As with most programming languages, regular expressions use “\” as an escape character, which can cause backslash trouble. If you need to match the character \ in the text, you will need four backslashes in the regular expression in the programming language: the first two and the last two are used to escape into backslashes in the programming language, and two backslashes into a single backslash in the regular expression.

Native strings in Python solve this problem nicely.
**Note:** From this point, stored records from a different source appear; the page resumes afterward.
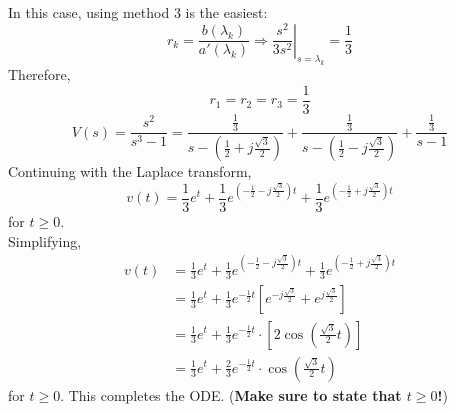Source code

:\documentclass[10pt]{article}
\begin{document}
In this case, using method 3 is the easiest:
\[r_k = \frac{b(\lambda_k)}{a'(\lambda_k)} \Rightarrow \left.\frac{s^2}{3s^2}\right|_{s=\lambda_k} = \frac{1}{3}\]
Therefore,
\[r_1 = r_2 = r_3 = \frac{1}{3}\]
\[V(s) = \frac{s^2}{s^3 - 1} = \frac{\frac{1}{3}}{s - (\frac{1}{2} + j\frac{\sqrt{3}}{2})} + \frac{\frac{1}{3}}{s - (\frac{1}{2} - j\frac{\sqrt{3}}{2})} + \frac{\frac{1}{3}}{s - 1}\]
Continuing with the Laplace transform,
\[v(t) = \frac{1}{3}e^t + \frac{1}{3}e^{(-\frac{1}{2} - j\frac{\sqrt{3}}{2})t} + \frac{1}{3}e^{(-\frac{1}{2} + j\frac{\sqrt{3}}{2})t}\]
    for $t \geq 0$.\\
Simplifying,
\begin{align*}
    v(t) &= \frac{1}{3}e^t + \frac{1}{3}e^{(-\frac{1}{2} - j\frac{\sqrt{3}}{2})t} + \frac{1}{3}e^{(-\frac{1}{2} + j\frac{\sqrt{3}}{2})t}\\
    &= \frac{1}{3}e^t + \frac{1}{3}e^{-\frac{1}{2}t}\left[e^{-j\frac{\sqrt{3}}{2}} + e^{j\frac{\sqrt{3}}{2}}\right]\\
    &= \frac{1}{3}e^t + \frac{1}{3}e^{-\frac{1}{2}t} \cdot \left[2\cos\left(\frac{\sqrt{3}}{2} t\right)\right]\\
    &= \frac{1}{3}e^t + \frac{2}{3} e^{-\frac{1}{2}t} \cdot \cos\left(\frac{\sqrt{3}}{2} t\right)
\end{align*}
for $t \geq 0$.  This completes the ODE.  (\textbf{Make sure to state that $t \geq 0$!})
\end{document}
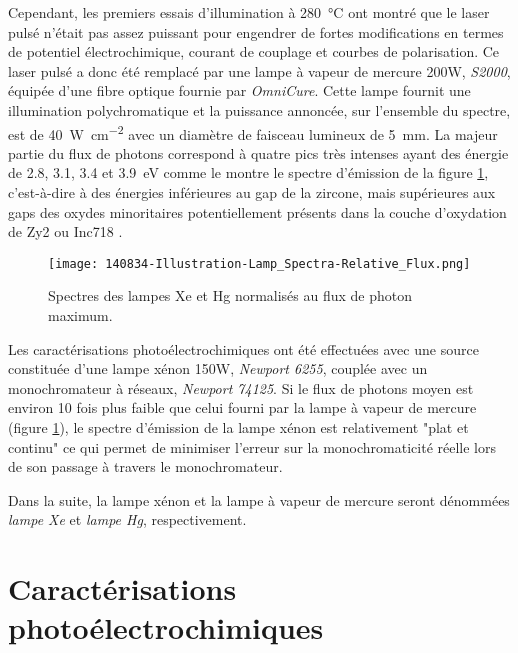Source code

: \begin{refsection}
    Cependant, les premiers essais d'illumination à \SI{280}{\degreeCelsius} ont montré que le laser pulsé n'était
    pas assez puissant pour engendrer de fortes modifications en termes de potentiel électrochimique, courant de couplage
    et courbes de polarisation. Ce laser pulsé a donc été remplacé par une lampe à vapeur de mercure 200W, \emph{S2000}, équipée d'une fibre optique
    fournie par \emph{OmniCure}. Cette lampe fournit une illumination polychromatique et la puissance annoncée, sur l'ensemble du spectre, est de \SI{40}{\watt\per\square\centi\meter}
    avec un diamètre de faisceau lumineux de \SI{5}{\milli\meter}. 
    La majeur partie du flux de photons correspond à quatre pics très intenses ayant des énergie de 2.8, 3.1, 3.4 et
    \SI{3.9}{\electronvolt} comme le montre le spectre d'émission de la figure
    \ref{fig:ch3_lamp_spectra_relative_vs_Hg},
    c'est-à-dire à des énergies inférieures au gap de la zircone, mais supérieures aux
    gaps des oxydes minoritaires potentiellement présents dans la couche d'oxydation de Zy2 ou Inc718 \citep{Benaboud2007}.

    \begin{figure}[H]
		\centering
		\texttt{[image: 140834-Illustration-Lamp\_Spectra-Relative\_Flux.png]}
		\caption{Spectres des lampes Xe et Hg normalisés au flux de photon maximum.}
		\label{fig:ch3_lamp_spectra_relative_vs_Hg}
	\end{figure}

    Les caractérisations photoélectrochimiques ont été effectuées avec une source constituée d'une lampe xénon 150W, 
    \emph{Newport 6255}, couplée
    avec un monochromateur à réseaux, \emph{Newport 74125}. 
    Si le flux de photons moyen est environ 10 fois plus faible que celui fourni par la lampe à vapeur de mercure
    (figure \ref{fig:ch3_lamp_spectra_relative_vs_Hg}), le spectre d'émission de la lampe xénon
    est relativement "plat et continu" ce qui permet de minimiser l'erreur sur la monochromaticité réelle lors de son
    passage à travers le monochromateur.

    Dans la suite, la lampe xénon et la lampe à vapeur de mercure seront dénommées \emph{lampe Xe} et \emph{lampe Hg}, respectivement.





\section{Caractérisations photoélectrochimiques}\label{sec:ch3_PEC}


\end{refsection}
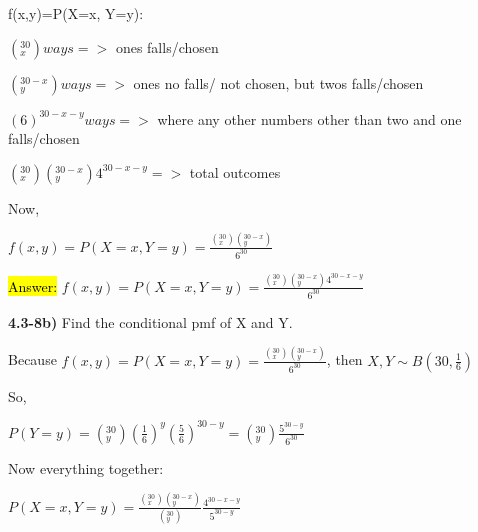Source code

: \documentclass{article}
\begin{document}
f(x,y)=P(X=x, Y=y):

\vspace{2mm}

$(^{30}_{x}) ways =>$ ones falls/chosen  

\vspace{2mm}

$(^{30-x}_{y}) ways =>$ ones no falls/ not chosen, but twos falls/chosen  

\vspace{2mm}

$(6)^{30-x-y} ways =>$ where any other numbers other than two and one falls/chosen

\vspace{2mm}

$(^{30}_{x})(^{30-x}_{y})4^{30-x-y} =>$ total outcomes

\vspace{2mm}

Now,

\vspace{2mm}

$f(x,y)=P(X=x, Y=y)=\frac{(^{30}_{x})(^{30-x}_{y}) }{6^{30}}$

\vspace{2mm}



\hl{Answer:} $f(x,y)=P(X=x, Y=y)=\frac{(^{30}_{x})(^{30-x}_{y}) 4^{30-x-y} }{6^{30}}$

\vspace{5mm}


\textbf{4.3-8b)} Find the conditional pmf of X and Y.

\vspace{2mm}

Because $f(x,y)=P(X=x, Y=y)=\frac{(^{30}_{x})(^{30-x}_{y}) }{6^{30}}$, then $X,Y \sim B(30, \frac{1}{6})$

\vspace{2mm}

So,

\vspace{2mm}

$P(Y=y)=(^{30}_{y})(\frac{1}{6})^{y}(\frac{5}{6})^{30-y}=(^{30}_{y})\frac{5^{30-y}}{6^{30}}$

\vspace{4mm}

Now everything together:

\vspace{2mm}

$P(X=x, Y=y)=\frac{(^{30}_{x})(^{30-x}_{y})}{(^{30}_{y})} \frac{4^{30-x-y} }{5^{30-y}}$
\end{document}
With native strings, you don’t have to worry about missing backslashes, and the expressions you write are much more intuitive.
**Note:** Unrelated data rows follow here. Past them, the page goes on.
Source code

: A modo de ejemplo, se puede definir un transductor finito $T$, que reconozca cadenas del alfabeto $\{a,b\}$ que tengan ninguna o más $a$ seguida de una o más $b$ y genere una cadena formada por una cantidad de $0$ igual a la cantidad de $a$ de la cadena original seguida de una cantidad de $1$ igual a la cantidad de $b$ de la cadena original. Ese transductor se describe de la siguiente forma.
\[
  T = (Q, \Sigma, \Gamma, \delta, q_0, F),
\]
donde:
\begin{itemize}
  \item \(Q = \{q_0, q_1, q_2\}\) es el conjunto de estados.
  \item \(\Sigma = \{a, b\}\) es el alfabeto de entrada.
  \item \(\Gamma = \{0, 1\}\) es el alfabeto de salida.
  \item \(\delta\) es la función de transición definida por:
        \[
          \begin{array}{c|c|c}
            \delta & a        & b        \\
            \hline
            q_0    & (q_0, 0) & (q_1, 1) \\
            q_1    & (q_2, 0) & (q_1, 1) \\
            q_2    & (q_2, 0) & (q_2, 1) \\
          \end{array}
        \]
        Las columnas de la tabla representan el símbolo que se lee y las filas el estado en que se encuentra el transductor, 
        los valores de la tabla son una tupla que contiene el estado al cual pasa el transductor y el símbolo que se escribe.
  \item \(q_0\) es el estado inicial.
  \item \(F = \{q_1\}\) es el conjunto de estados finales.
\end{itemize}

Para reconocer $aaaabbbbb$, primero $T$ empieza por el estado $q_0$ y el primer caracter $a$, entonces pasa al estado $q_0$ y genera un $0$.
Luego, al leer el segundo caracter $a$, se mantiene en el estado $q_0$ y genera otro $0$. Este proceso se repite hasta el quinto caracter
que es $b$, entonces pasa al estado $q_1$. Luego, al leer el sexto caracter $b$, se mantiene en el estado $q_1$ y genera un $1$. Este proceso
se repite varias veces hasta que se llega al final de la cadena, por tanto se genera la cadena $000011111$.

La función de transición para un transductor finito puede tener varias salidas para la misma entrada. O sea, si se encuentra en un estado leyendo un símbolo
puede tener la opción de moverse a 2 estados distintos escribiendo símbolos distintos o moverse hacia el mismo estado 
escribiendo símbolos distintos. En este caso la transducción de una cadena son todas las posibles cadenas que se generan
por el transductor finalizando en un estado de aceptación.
>>> ret = re.match(r"c:\\a",mm).group()
>>> print(ret)
c:\a
Copy the code


Integrated case

Matches whether the variable name is valid

# -*- coding:utf-8 -*-
import re

names = ["name1"."_name"."2_name"."__name__"]

for name in names:
    ret = re.match("[a-zA-Z_]+[\w]*",name)
    if ret:
        print("Variable name %s is valid" % ret.group())
    else:
        print("Invalid variable name %s" % name)
Copy the code

The results

Variable name name1 Meets requirements Variable name _name Meets requirements Variable name 2_name Invalid variable name __name__ Meets requirementsCopy the code


Matched an 8-to-15-digit code

The password can contain uppercase letters or digits, but must start with an uppercase letter

# -*- coding:utf-8 -*-
import re

pwds = ["W123456W"."wwj123456"."W123456789"."w123w"."W12345678abcdefg"]
pwd_pattern_str = "^ [a-z] [A - zA - Z0-9] {7, 14} $"

for pwd in pwds:
    ret = re.match(pwd_pattern_str, pwd)
    if ret:
        pwd = ret.group()
        print("Password %s meets requirements, length: %s" % (pwd, len(pwd)))
    else:
        print("Password %s is invalid" % pwd)
Copy the code


The running results are as follows:

Password W123456W The password must meet the following requirements.8Password wwj123456 Invalid password W123456789 The password must meet the following requirements:10Password w123w Invalid Password W12345678abcdefg Invalid passwordCopy the code


Regular expression online tool

Regular expression online tool at https://www.w3cschool.cn/tools/index?name=create_reg

This online tool provides the online generation function of common regular expressions, such as characters, URLS, postcodes, dates, and Chinese. It also provides various common languages, such as: Javascript, PHP, Go language, Java, Ruby, Python and other regular expression test statements for your reference.


The public,

Create a new folder X

Nature took tens of billions of years to create our real world, while programmers took hundreds of years to create a completely different virtual world. We knock out brick by brick with a keyboard and build everything with our brains. People see 1000 as authority. We defend 1024. We are not keyboard warriors, we are just extraordinary builders of ordinary world.